Written by: Lesli Gegen

Brewery Huyghe, Maui Brewing and BrewDog aren’t newcomers to the craft beer industry. In fact, Brewery Huyghe, best known for Delirium Tremens, has been brewing Belgian beers for more than three centuries. What has changed over the last fifteen years though, since the youngest of them came onto the scene, is the urgency around environmental sustainability. While each of these breweries has their own reasons for taking on large sustainability initiatives, there’s no doubt that they’re all at the forefront of the movement, leading the way for more sustainable brewing and setting an example for others to follow suit. Others who, in craft beer, increasingly are.
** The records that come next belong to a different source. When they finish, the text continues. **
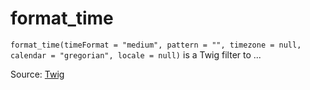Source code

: # format_time

`format_time(timeFormat = "medium", pattern = "", timezone = null, calendar = "gregorian", locale = null)` is a Twig filter to ...


Source: [Twig](https://twig.symfony.com/format_time)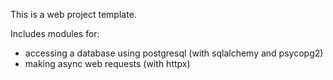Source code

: This is a web project template.

Includes modules for:
 - accessing a database using postgresql (with sqlalchemy and psycopg2)
 - making async web requests (with httpx)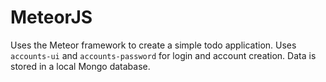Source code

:# MeteorJS

Uses the Meteor framework to create a simple todo application.
Uses `accounts-ui` and `accounts-password` for login and account creation.
Data is stored in a local Mongo database.  
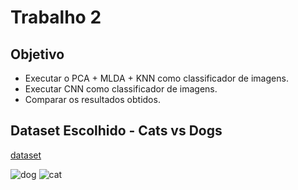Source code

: # Trabalho 2

## Objetivo

- Executar o PCA + MLDA + KNN como classificador de imagens.
- Executar CNN como classificador de imagens.
- Comparar os resultados obtidos.

## Dataset Escolhido - Cats vs Dogs
[dataset](https://www.kaggle.com/c/dogs-vs-cats/data)

![dog](./data/dataset/single_prediction/cat_or_dog_1.jpg)
![cat](./data/dataset/single_prediction/cat_or_dog_2.jpg)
There’s no doubt that the momentum is building. In 2013 the Brewers Association, a trade group designed to promote and protect small and independent craft brewers in America, instituted a formal sustainability program to build upon the work that they had been doing to support the movement. Although he wasn’t in his role when the program was formalized, Matt Gacioch, sustainability ambassador at the Brewers Association, does think that the growing interest played a role in formalizing the program. “The Brewers Association is a membership focused organization,” he shared. “So, the drive to start a new structured program would come from the members themselves.” In his role, Gacioch focuses on three primary areas – work tools creation to help member breweries track, evaluate and compare their efforts; educational outreach through speaking at conferences, hosting webinars and writing articles; and individual sustainability support for member breweries.

Matt Gacioch, sustainability ambassador at the Brewers Association. Photo courtesy: Brewers Association

When evaluating sustainability, of course the first place that everyone is, and should, be looking, is within. However, what exactly that entails is different for everyone. “It’s tough to estimate the biggest environmental impact of breweries,” said Gacioch. “It really depends on where you are regionally. If you’re in an area where your electric grid is fueled by renewables, then you’re probably looking at your water use first. If you’re on the shores of Lake Michigan, you may be looking at energy.”

For Maui Brewing, given both Hawaii’s poor electrical grid and the fact that they felt it was the environmentally responsible thing to do, one of the first places they looked was toward solar power as they installed their first solar array in 2007. Flash forward to today where, depending on the month, 70-80 percent of the brewery’s power comes from the (now much larger) installation, depending on the month, and 100 percent of their power comes from self-sustaining, off-grid sources.

Maui Brewing Company brewing facility in Hawaii. Photo courtesy: Maui Brewing Co.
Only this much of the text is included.